Work order:
Each line in the entries below that holds the string "Learning" is to be listed.

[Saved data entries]
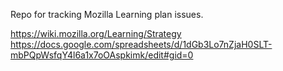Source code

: Repo for tracking Mozilla Learning plan issues.

https://wiki.mozilla.org/Learning/Strategy
https://docs.google.com/spreadsheets/d/1dGb3Lo7nZjaH0SLT-mbPQpWsfqY4l6a1x7oOAspkimk/edit#gid=0
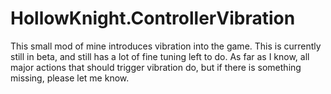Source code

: # HollowKnight.ControllerVibration
This small mod of mine introduces vibration into the game. This is currently still in beta, and still has a lot of fine tuning left to do. As far as I know, all major actions that should trigger vibration do, but if there is something missing, please let me know.
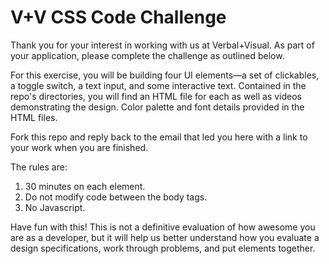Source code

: # V+V CSS Code Challenge

Thank you for your interest in working with us at Verbal+Visual. As part of your application, please complete the challenge as outlined below.

For this exercise, you will be building four UI elements—a set of clickables, a toggle switch, a text input, and some interactive text. Contained in the repo's directories, you will find an HTML file for each as well as videos demonstrating the design. Color palette and font details provided in the HTML files.

Fork this repo and reply back to the email that led you here with a link to your work when you are finished.

The rules are:
1. 30 minutes on each element.
2. Do not modify code between the body tags.
3. No Javascript.

Have fun with this! This is not a definitive evaluation of how awesome you are as a developer, but it will help us better understand how you evaluate a design specifications, work through problems, and put elements together.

Result for this exercise:
: Repo for tracking Mozilla Learning plan issues.
https://wiki.mozilla.org/Learning/Strategy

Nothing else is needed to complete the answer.